The SC had later disposed of the Pakpattan case after accepting Buzdar’s unconditional apology. In that case, it had also posed a question as to whether Article 62 (1) (f) applied on misuse of power.
“We don’t want to repeat the case of Usman Buzdar who had to appear before the apex court,” the CJP told the asked the Attorney General for Pakistan (AGP) Anwar Mansoor Khan, who was present in the courtroom. The AGP assured the bench that he will talk to the prime minister in this matter.
The CJP also referred to the judgement in transfer case of Sindh former IG AD Khawaja. The judgement said the executive could not be given unfettered powers to transfers in according to its wishes.
He rebuked the secretary establishment for complying with the premier’s order without going through substantive material on the basis of which the IG was transferred.
“Why you didn’t apply you own mind. You should not comply with illegal orders,” he said, adding that: “The judiciary will not tolerate political interference.”
The bench noted that apparently, the IGP was transferred over complaint of Federal Minister Azam Swati. “Pakistan will not be run on anyone’s personal whims. The court wants that all institutions should work independently,” the CJP added.
The CJP also made it clear that affidavits would be sought from both secretaries interior and establishment division regarding their stance on the transfer after the receiving a written submission. He said a committee will also be constituted to examine their conduct in this matter.

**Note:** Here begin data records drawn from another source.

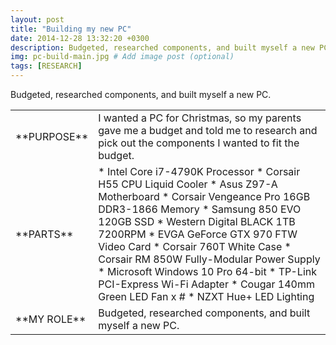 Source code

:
 ```yaml
---
layout: post
title: "Building my new PC"
date: 2014-12-28 13:32:20 +0300
description: Budgeted, researched components, and built myself a new PC.  # Add post description (optional)
img: pc-build-main.jpg # Add image post (optional)
tags: [RESEARCH]
---
```


Budgeted, researched components, and built myself a new PC.
<table>
<colgroup>
<col width="20%" />
<col width="80%" />
</colgroup>
<tbody>
<tr>
<td markdown="span">**PURPOSE**</td>
<td markdown="span">I wanted a PC for  Christmas, so my parents gave me a budget and told me to research and pick out the components I wanted to fit the budget.
</td>
</tr>
<tr>
<td markdown="span">**PARTS**</td>
<td markdown="span">	
* Intel Core i7-4790K Processor 
* Corsair H55 CPU Liquid Cooler
* Asus Z97-A Motherboard 
* Corsair Vengeance Pro 16GB DDR3-1866 Memory 
* Samsung 850 EVO 120GB SSD
* Western Digital BLACK 1TB 7200RPM
* EVGA GeForce GTX 970 FTW Video Card 
* Corsair 760T White Case 
* Corsair RM 850W Fully-Modular Power Supply
* Microsoft Windows 10 Pro 64-bit
* TP-Link PCI-Express Wi-Fi Adapter
* Cougar 140mm Green LED Fan x #
* NZXT Hue+ LED Lighting
</td>
</tr>
<tr>
<td markdown="span">**MY ROLE**</td>
<td markdown="span">Budgeted, researched components, and built myself a new PC. 
</td>
</tr>
</tbody>
</table> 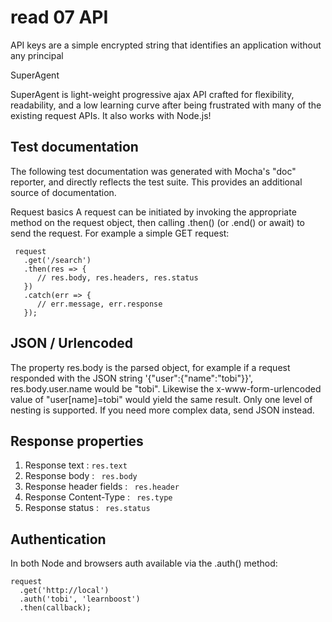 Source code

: # read 07 API
API keys are a simple encrypted string that identifies an application without any principal


SuperAgent 

SuperAgent is light-weight progressive ajax API crafted for flexibility, readability, and a low learning curve after being frustrated with many of the existing request APIs. It also works with Node.js!

## Test documentation
The following test documentation was generated with Mocha's "doc" reporter, and directly reflects the test suite. This provides an additional source of documentation.

Request basics
A request can be initiated by invoking the appropriate method on the request object, then calling .then() (or .end() or await) to send the request. For example a simple GET request:
```
 request
   .get('/search')
   .then(res => {
      // res.body, res.headers, res.status
   })
   .catch(err => {
      // err.message, err.response
   });
   ```


   ## JSON / Urlencoded
   The property res.body is the parsed object, for example if a request responded with the JSON string '{"user":{"name":"tobi"}}', res.body.user.name would be "tobi". Likewise the x-www-form-urlencoded value of "user[name]=tobi" would yield the same result. Only one level of nesting is supported. If you need more complex data, send JSON instead.

   ## Response properties
   1. Response text : `res.text`
2. Response body : ` res.body`
3. Response header fields : ` res.header`
4. Response Content-Type : ` res.type`
5. Response status : ` res.status`

## Authentication


In both Node and browsers auth available via the .auth() method:
```
request
  .get('http://local')
  .auth('tobi', 'learnboost')
  .then(callback);
  ```
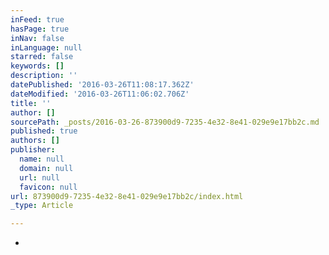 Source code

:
 ```yaml
---
inFeed: true
hasPage: true
inNav: false
inLanguage: null
starred: false
keywords: []
description: ''
datePublished: '2016-03-26T11:08:17.362Z'
dateModified: '2016-03-26T11:06:02.706Z'
title: ''
author: []
sourcePath: _posts/2016-03-26-873900d9-7235-4e32-8e41-029e9e17bb2c.md
published: true
authors: []
publisher:
  name: null
  domain: null
  url: null
  favicon: null
url: 873900d9-7235-4e32-8e41-029e9e17bb2c/index.html
_type: Article

---
```

* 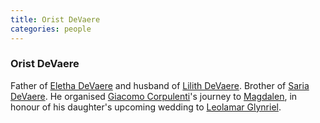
 ```yaml
---
title: Orist DeVaere
categories: people
---
```


### Orist DeVaere

Father of [Eletha DeVaere](ElethaDeVaere) and husband of [Lilith DeVaere](LilithDeVaere). Brother of [Saria DeVaere](SariaDeVaere). He organised [Giacomo Corpulenti](GiacomoCorpulenti)'s journey to [Magdalen](Magdalen), in honour of his daughter's upcoming wedding to [Leolamar Glynriel](LeolamarGlynriel).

Another member of the bench, Justice Sajjad Ali Shah, remarked that if the IGP was competent then instead of transferring him, they should issue a show cause notice to him. “You transferred him as you wanted to replace him with your man,” he added.
Justice Ijazul Ahsan, the third member of the bench, asked what message had been given to police through this transfer. “If you resist illegal order then you will be removed. The way you are running the show is pathetic,” he added.

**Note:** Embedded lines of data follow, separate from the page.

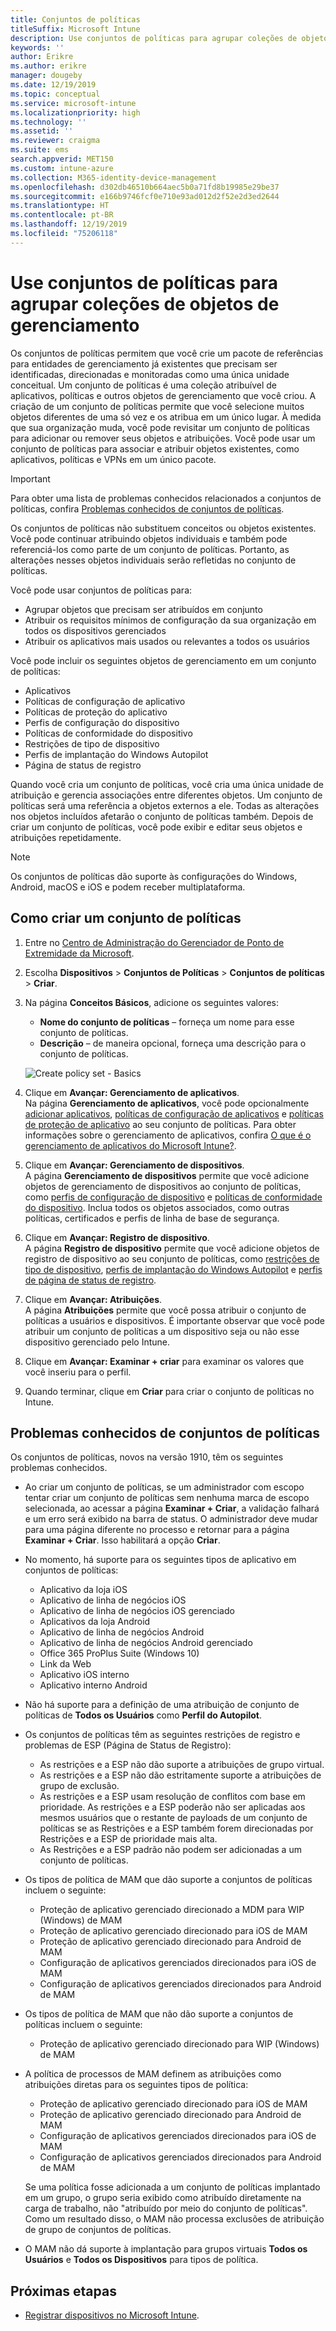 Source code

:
 ```yaml
---
title: Conjuntos de políticas
titleSuffix: Microsoft Intune
description: Use conjuntos de políticas para agrupar coleções de objetos de gerenciamento no Microsoft Intune.
keywords: ''
author: Erikre
ms.author: erikre
manager: dougeby
ms.date: 12/19/2019
ms.topic: conceptual
ms.service: microsoft-intune
ms.localizationpriority: high
ms.technology: ''
ms.assetid: ''
ms.reviewer: craigma
ms.suite: ems
search.appverid: MET150
ms.custom: intune-azure
ms.collection: M365-identity-device-management
ms.openlocfilehash: d302db46510b664aec5b0a71fd8b19985e29be37
ms.sourcegitcommit: e166b9746fcf0e710e93ad012d2f52e2d3ed2644
ms.translationtype: HT
ms.contentlocale: pt-BR
ms.lasthandoff: 12/19/2019
ms.locfileid: "75206118"
---
```

# <a name="use-policy-sets-to-group-collections-of-management-objects"></a>Use conjuntos de políticas para agrupar coleções de objetos de gerenciamento

Os conjuntos de políticas permitem que você crie um pacote de referências para entidades de gerenciamento já existentes que precisam ser identificadas, direcionadas e monitoradas como uma única unidade conceitual. Um conjunto de políticas é uma coleção atribuível de aplicativos, políticas e outros objetos de gerenciamento que você criou. A criação de um conjunto de políticas permite que você selecione muitos objetos diferentes de uma só vez e os atribua em um único lugar. À medida que sua organização muda, você pode revisitar um conjunto de políticas para adicionar ou remover seus objetos e atribuições. Você pode usar um conjunto de políticas para associar e atribuir objetos existentes, como aplicativos, políticas e VPNs em um único pacote. 

> [!IMPORTANT]
> Para obter uma lista de problemas conhecidos relacionados a conjuntos de políticas, confira [Problemas conhecidos de conjuntos de políticas](~/fundamentals/policy-sets.md#policy-sets-known-issues).

Os conjuntos de políticas não substituem conceitos ou objetos existentes. Você pode continuar atribuindo objetos individuais e também pode referenciá-los como parte de um conjunto de políticas. Portanto, as alterações nesses objetos individuais serão refletidas no conjunto de políticas. 

Você pode usar conjuntos de políticas para:

- Agrupar objetos que precisam ser atribuídos em conjunto
- Atribuir os requisitos mínimos de configuração da sua organização em todos os dispositivos gerenciados
- Atribuir os aplicativos mais usados ou relevantes a todos os usuários

Você pode incluir os seguintes objetos de gerenciamento em um conjunto de políticas:
- Aplicativos
- Políticas de configuração de aplicativo
- Políticas de proteção do aplicativo
- Perfis de configuração do dispositivo
- Políticas de conformidade do dispositivo
- Restrições de tipo de dispositivo
- Perfis de implantação do Windows Autopilot
- Página de status de registro

Quando você cria um conjunto de políticas, você cria uma única unidade de atribuição e gerencia associações entre diferentes objetos. Um conjunto de políticas será uma referência a objetos externos a ele. Todas as alterações nos objetos incluídos afetarão o conjunto de políticas também. Depois de criar um conjunto de políticas, você pode exibir e editar seus objetos e atribuições repetidamente. 

> [!NOTE]
> Os conjuntos de políticas dão suporte às configurações do Windows, Android, macOS e iOS e podem receber multiplataforma.

## <a name="how-to-create-a-policy-set"></a>Como criar um conjunto de políticas

1. Entre no [Centro de Administração do Gerenciador de Ponto de Extremidade da Microsoft](https://go.microsoft.com/fwlink/?linkid=2109431).
2. Escolha **Dispositivos** > **Conjuntos de Políticas** > **Conjuntos de políticas** > **Criar**.
3. Na página **Conceitos Básicos**, adicione os seguintes valores:
    - **Nome do conjunto de políticas** – forneça um nome para esse conjunto de políticas.
    - **Descrição** – de maneira opcional, forneça uma descrição para o conjunto de políticas.
   <p>
   <img alt="Create policy set - Basics" src="~/fundamentals/media/policy-sets/policy-sets-01.png">

4. Clique em **Avançar: Gerenciamento de aplicativos**.<br>
   Na página **Gerenciamento de aplicativos**, você pode opcionalmente [adicionar aplicativos](~/apps/apps-add.md), [políticas de configuração de aplicativos](~/apps/app-configuration-policies-overview.md) e [políticas de proteção de aplicativo](~/apps/app-protection-policy.md) ao seu conjunto de políticas. Para obter informações sobre o gerenciamento de aplicativos, confira [O que é o gerenciamento de aplicativos do Microsoft Intune?](~/apps/app-management.md). 
5. Clique em **Avançar: Gerenciamento de dispositivos**.<br>
   A página **Gerenciamento de dispositivos** permite que você adicione objetos de gerenciamento de dispositivos ao conjunto de políticas, como [perfis de configuração de dispositivo](~/configuration/device-profiles.md) e [políticas de conformidade do dispositivo](~/protect/device-compliance-get-started.md). Inclua todos os objetos associados, como outras políticas, certificados e perfis de linha de base de segurança.
6. Clique em **Avançar: Registro de dispositivo**.<br>
   A página **Registro de dispositivo** permite que você adicione objetos de registro de dispositivo ao seu conjunto de políticas, como [restrições de tipo de dispositivo](~/enrollment/enrollment-restrictions-set.md), [perfis de implantação do Windows Autopilot](~/enrollment/enrollment-autopilot.md) e [perfis de página de status de registro](~/enrollment/windows-enrollment-status.md).
7. Clique em **Avançar: Atribuições**.<br>
   A página **Atribuições** permite que você possa atribuir o conjunto de políticas a usuários e dispositivos. É importante observar que você pode atribuir um conjunto de políticas a um dispositivo seja ou não esse dispositivo gerenciado pelo Intune.
8. Clique em **Avançar: Examinar + criar** para examinar os valores que você inseriu para o perfil.
9. Quando terminar, clique em **Criar** para criar o conjunto de políticas no Intune. 

## <a name="policy-sets-known-issues"></a>Problemas conhecidos de conjuntos de políticas

Os conjuntos de políticas, novos na versão 1910, têm os seguintes problemas conhecidos.

- Ao criar um conjunto de políticas, se um administrador com escopo tentar criar um conjunto de políticas sem nenhuma marca de escopo selecionada, ao acessar a página **Examinar + Criar**, a validação falhará e um erro será exibido na barra de status. O administrador deve mudar para uma página diferente no processo e retornar para a página **Examinar + Criar**. Isso habilitará a opção **Criar**.  
 
- No momento, há suporte para os seguintes tipos de aplicativo em conjuntos de políticas:
    - Aplicativo da loja iOS
    - Aplicativo de linha de negócios iOS
    - Aplicativo de linha de negócios iOS gerenciado
    - Aplicativos da loja Android
    - Aplicativo de linha de negócios Android
    - Aplicativo de linha de negócios Android gerenciado
    - Office 365 ProPlus Suite (Windows 10)
    - Link da Web
    - Aplicativo iOS interno
    - Aplicativo interno Android

- Não há suporte para a definição de uma atribuição de conjunto de políticas de **Todos os Usuários** como **Perfil do Autopilot**.

- Os conjuntos de políticas têm as seguintes restrições de registro e problemas de ESP (Página de Status de Registro):
    - As restrições e a ESP não dão suporte a atribuições de grupo virtual.
    - As restrições e a ESP não dão estritamente suporte a atribuições de grupo de exclusão. 
    - As restrições e a ESP usam resolução de conflitos com base em prioridade. As restrições e a ESP poderão não ser aplicadas aos mesmos usuários que o restante de payloads de um conjunto de políticas se as Restrições e a ESP também forem direcionadas por Restrições e a ESP de prioridade mais alta.
    - As Restrições e a ESP padrão não podem ser adicionadas a um conjunto de políticas.

- Os tipos de política de MAM que dão suporte a conjuntos de políticas incluem o seguinte: 
    - Proteção de aplicativo gerenciado direcionado a MDM para WIP (Windows) de MAM 
    - Proteção de aplicativo gerenciado direcionado para iOS de MAM
    - Proteção de aplicativo gerenciado direcionado para Android de MAM
    - Configuração de aplicativos gerenciados direcionados para iOS de MAM
    - Configuração de aplicativos gerenciados direcionados para Android de MAM

- Os tipos de política de MAM que não dão suporte a conjuntos de políticas incluem o seguinte: 
    - Proteção de aplicativo gerenciado direcionado para WIP (Windows) de MAM

- A política de processos de MAM definem as atribuições como atribuições diretas para os seguintes tipos de política:
    - Proteção de aplicativo gerenciado direcionado para iOS de MAM
    - Proteção de aplicativo gerenciado direcionado para Android de MAM
    - Configuração de aplicativos gerenciados direcionados para iOS de MAM
    - Configuração de aplicativos gerenciados direcionados para Android de MAM

    Se uma política fosse adicionada a um conjunto de políticas implantado em um grupo, o grupo seria exibido como atribuído diretamente na carga de trabalho, não "atribuído por meio do conjunto de políticas". Como um resultado disso, o MAM não processa exclusões de atribuição de grupo de conjuntos de políticas.

- O MAM não dá suporte à implantação para grupos virtuais **Todos os Usuários** e **Todos os Dispositivos** para tipos de política.

## <a name="next-steps"></a>Próximas etapas

- [Registrar dispositivos no Microsoft Intune](~/enrollment/index.yml).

The secretary establishment said the PM can pass verbal instructions under Rules of Business.
However, the bench sought a written explanation from the government through the AGP to explain whether the transfer was made on bonafide or was it colourable exercise of power. It also suspended the IGP’s transfer order.
The order said: “The way transfer of IG Islamabad has taken place, it does not look absolutely in accordance with law and it is not objective of the state affairs.” Hearing of case was later adjourned till Wednesday [tomorrow].